Assignment -
Copy each line of the records that holds the string "after".

-- -- --

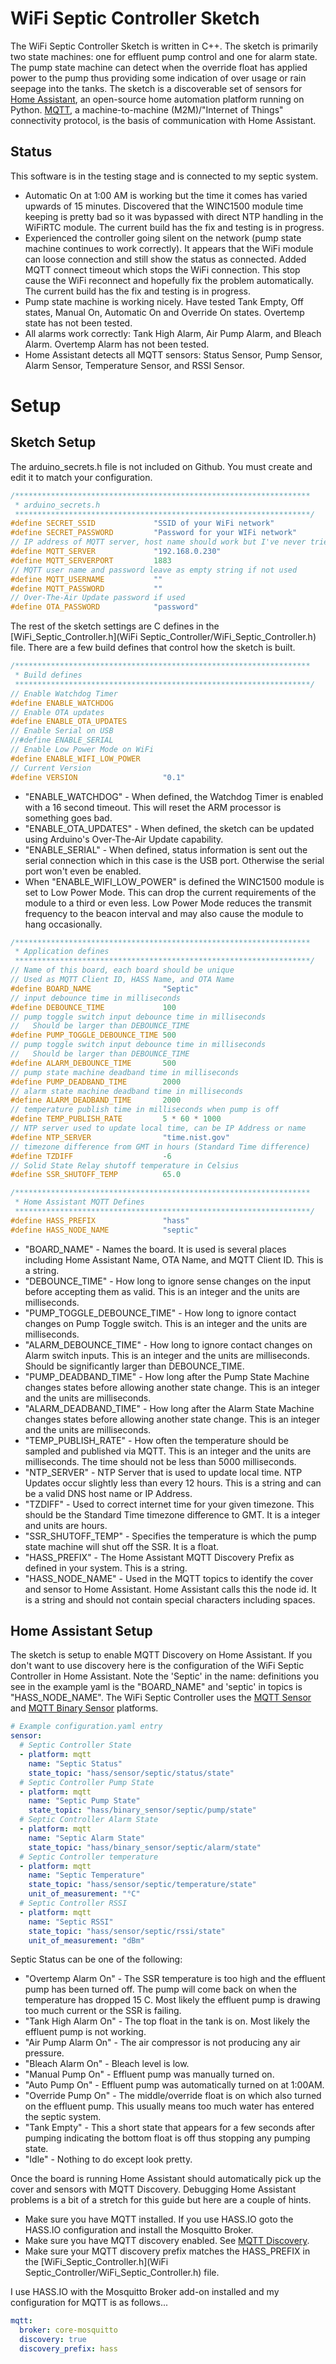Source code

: # WiFi Septic Controller Sketch
The WiFi Septic Controller Sketch is written in C++. The sketch is primarily two state machines: one for effluent pump control and one for alarm state. The pump state machine can detect when the override float has applied power to the pump thus providing some indication of over usage or rain seepage into the tanks. The sketch is a discoverable set of sensors for [Home Assistant](https://home-assistant.io/), an open-source home automation platform running on Python. [MQTT](http://mqtt.org/), a machine-to-machine (M2M)/"Internet of Things" connectivity protocol, is the basis of communication with Home Assistant.

## Status
This software is in the testing stage and is connected to my septic system.
* Automatic On at 1:00 AM is working but the time it comes has varied upwards of 15 minutes. Discovered that the WINC1500 module time keeping is pretty bad so it was bypassed with direct NTP handling in the WiFiRTC module. The current build has the fix and testing is in progress.
* Experienced the controller going silent on the network (pump state machine continues to work correctly). It appears that the WiFi module can loose connection and still show the status as connected. Added MQTT connect timeout which stops the WiFi connection. This stop cause the WiFi reconnect and hopefully fix the problem automatically. The current build has the fix and testing is in progress.
* Pump state machine is working nicely. Have tested Tank Empty, Off states, Manual On, Automatic On and Override On states. Overtemp state has not been tested.
* All alarms work correctly: Tank High Alarm, Air Pump Alarm, and Bleach Alarm. Overtemp Alarm has not been tested.
* Home Assistant detects all MQTT sensors: Status Sensor, Pump Sensor, Alarm Sensor, Temperature Sensor, and RSSI Sensor.

# Setup
## Sketch Setup
The arduino_secrets.h file is not included on Github. You must create and edit it to match your configuration.

```c
/******************************************************************
 * arduino_secrets.h
 ******************************************************************/
#define SECRET_SSID             "SSID of your WiFi network"
#define SECRET_PASSWORD         "Password for your WIFi network"
// IP address of MQTT server, host name should work but I've never tried
#define MQTT_SERVER             "192.168.0.230"
#define MQTT_SERVERPORT         1883
// MQTT user name and password leave as empty string if not used
#define MQTT_USERNAME           ""
#define MQTT_PASSWORD           ""
// Over-The-Air Update password if used
#define OTA_PASSWORD            "password"
```

The rest of the sketch settings are C defines in the [WiFi_Septic_Controller.h](WiFi Septic_Controller/WiFi_Septic_Controller.h) file. There are a few build defines that control how the sketch is built.

```c
/******************************************************************
 * Build defines
 ******************************************************************/
// Enable Watchdog Timer
#define ENABLE_WATCHDOG
// Enable OTA updates
#define ENABLE_OTA_UPDATES
// Enable Serial on USB
//#define ENABLE_SERIAL
// Enable Low Power Mode on WiFi
#define ENABLE_WIFI_LOW_POWER
// Current Version
#define VERSION                   "0.1"
```

* "ENABLE_WATCHDOG" - When defined, the Watchdog Timer is enabled with a 16 second timeout. This will reset the ARM processor is something goes bad.
* "ENABLE_OTA_UPDATES" - When defined, the sketch can be updated using Arduino's Over-The-Air Update capability.
* "ENABLE_SERIAL" - When defined, status information is sent out the serial connection which in this case is the USB port. Otherwise the serial port won't even be enabled.
* When "ENABLE_WIFI_LOW_POWER" is defined the WINC1500 module is set to Low Power Mode. This can drop the current requirements of the module to a third or even less. Low Power Mode reduces the transmit frequency to the beacon interval and may also cause the module to hang occasionally.

```c
/******************************************************************
 * Application defines
 ******************************************************************/
// Name of this board, each board should be unique
// Used as MQTT Client ID, HASS Name, and OTA Name
#define BOARD_NAME                "Septic"
// input debounce time in milliseconds
#define DEBOUNCE_TIME             100
// pump toggle switch input debounce time in milliseconds
//   Should be larger than DEBOUNCE_TIME
#define PUMP_TOGGLE_DEBOUNCE_TIME 500
// pump toggle switch input debounce time in milliseconds
//   Should be larger than DEBOUNCE_TIME
#define ALARM_DEBOUNCE_TIME       500
// pump state machine deadband time in milliseconds
#define PUMP_DEADBAND_TIME        2000
// alarm state machine deadband time in milliseconds
#define ALARM_DEADBAND_TIME       2000
// temperature publish time in milliseconds when pump is off
#define TEMP_PUBLISH_RATE         5 * 60 * 1000
// NTP server used to update local time, can be IP Address or name
#define NTP_SERVER                "time.nist.gov"
// timezone difference from GMT in hours (Standard Time difference)
#define TZDIFF                    -6
// Solid State Relay shutoff temperature in Celsius
#define SSR_SHUTOFF_TEMP          65.0

/******************************************************************
 * Home Assistant MQTT Defines
 ******************************************************************/
#define HASS_PREFIX               "hass"
#define HASS_NODE_NAME            "septic"
```
* "BOARD_NAME" - Names the board. It is used is several places including Home Assistant Name, OTA Name, and MQTT Client ID. This is a string.
* "DEBOUNCE_TIME" - How long to ignore sense changes on the input before accepting them as valid. This is an integer and the units are milliseconds.
* "PUMP_TOGGLE_DEBOUNCE_TIME" - How long to ignore contact changes on Pump Toggle switch. This is an integer and the units are milliseconds.
* "ALARM_DEBOUNCE_TIME" - How long to ignore contact changes on Alarm switch inputs. This is an integer and the units are milliseconds. Should be significantly larger than DEBOUNCE_TIME.
* "PUMP_DEADBAND_TIME" - How long after the Pump State Machine changes states before allowing another state change. This is an integer and the units are milliseconds.
* "ALARM_DEADBAND_TIME" - How long after the Alarm State Machine changes states before allowing another state change. This is an integer and the units are milliseconds.
* "TEMP_PUBLISH_RATE" - How often the temperature should be sampled and published via MQTT. This is an integer and the units are milliseconds. The time should not be less than 5000 milliseconds.
* "NTP_SERVER" - NTP Server that is used to update local time. NTP Updates occur slightly less than every 12 hours. This is a string and can be a valid DNS host name or IP Address.
* "TZDIFF" - Used to correct internet time for your given timezone. This should be the Standard Time timezone difference to GMT. It is a integer and units are hours.
* "SSR_SHUTOFF_TEMP" - Specifies the temperature is which the pump state machine will shut off the SSR. It is a float.
* "HASS_PREFIX" - The Home Assistant MQTT Discovery Prefix as defined in your system. This is a string.
* "HASS_NODE_NAME" - Used in the MQTT topics to identify the cover and sensor to Home Assistant. Home Assistant calls this the node id. It is a string and should not contain special characters including spaces.

## Home Assistant Setup
The sketch is setup to enable MQTT Discovery on Home Assistant. If you don't want to use discovery here is the configuration of the WiFi Septic Controller in Home Assistant. Note the 'Septic' in the name: definitions you see in the example yaml is the "BOARD_NAME" and 'septic' in topics is "HASS_NODE_NAME". The WiFi Septic Controller uses the [MQTT Sensor](https://home-assistant.io/components/sensor.mqtt/) and [MQTT Binary Sensor](https://www.home-assistant.io/components/binary_sensor.mqtt/) platforms.

```yaml
# Example configuration.yaml entry
sensor:
  # Septic Controller State
  - platform: mqtt
    name: "Septic Status"
    state_topic: "hass/sensor/septic/status/state"
  # Septic Controller Pump State
  - platform: mqtt
    name: "Septic Pump State"
    state_topic: "hass/binary_sensor/septic/pump/state"
  # Septic Controller Alarm State
  - platform: mqtt
    name: "Septic Alarm State"
    state_topic: "hass/binary_sensor/septic/alarm/state"
  # Septic Controller temperature
  - platform: mqtt
    name: "Septic Temperature"
    state_topic: "hass/sensor/septic/temperature/state"
    unit_of_measurement: "°C"
  # Septic Controller RSSI
  - platform: mqtt
    name: "Septic RSSI"
    state_topic: "hass/sensor/septic/rssi/state"
    unit_of_measurement: "dBm"
```

Septic Status can be one of the following:
* "Overtemp Alarm On" - The SSR temperature is too high and the effluent pump has been turned off. The pump will come back on when the temperature has dropped 15 C. Most likely the effluent pump is drawing too much current or the SSR is failing.
* "Tank High Alarm On" - The top float in the tank is on. Most likely the effluent pump is not working.
* "Air Pump Alarm On" - The air compressor is not producing any air pressure.
* "Bleach Alarm On" -  Bleach level is low.
* "Manual Pump On" - Effluent pump was manually turned on.
* "Auto Pump On" - Effluent pump was automatically turned on at 1:00AM.
* "Override Pump On" - The middle/override float is on which also turned on the effluent pump. This usually means too much water has entered the septic system.
* "Tank Empty" - This a short state that appears for a few seconds after pumping indicating the bottom float is off thus stopping any pumping state.
* "Idle" - Nothing to do except look pretty.

Once the board is running Home Assistant should automatically pick up the cover and sensors with MQTT Discovery. Debugging Home Assistant problems is a bit of a stretch for this guide but here are a couple of hints.

* Make sure you have MQTT installed. If you use HASS.IO goto the HASS.IO configuration and install the Mosquitto Broker.
* Make sure you have MQTT discovery enabled. See [MQTT Discovery](https://home-assistant.io/docs/mqtt/discovery/).
* Make sure your MQTT discovery prefix matches the HASS_PREFIX in the [WiFi_Septic_Controller.h](WiFi Septic_Controller/WiFi_Septic_Controller.h) file.

I use HASS.IO with the Mosquitto Broker add-on installed and my configuration for MQTT is as follows...

```yaml
mqtt:
  broker: core-mosquitto
  discovery: true
  discovery_prefix: hass

```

-- -- --

Answer area -
* "PUMP_DEADBAND_TIME" - How long after the Pump State Machine changes states before allowing another state change. This is an integer and the units are milliseconds.
* "ALARM_DEADBAND_TIME" - How long after the Alarm State Machine changes states before allowing another state change. This is an integer and the units are milliseconds.
* "Tank Empty" - This a short state that appears for a few seconds after pumping indicating the bottom float is off thus stopping any pumping state.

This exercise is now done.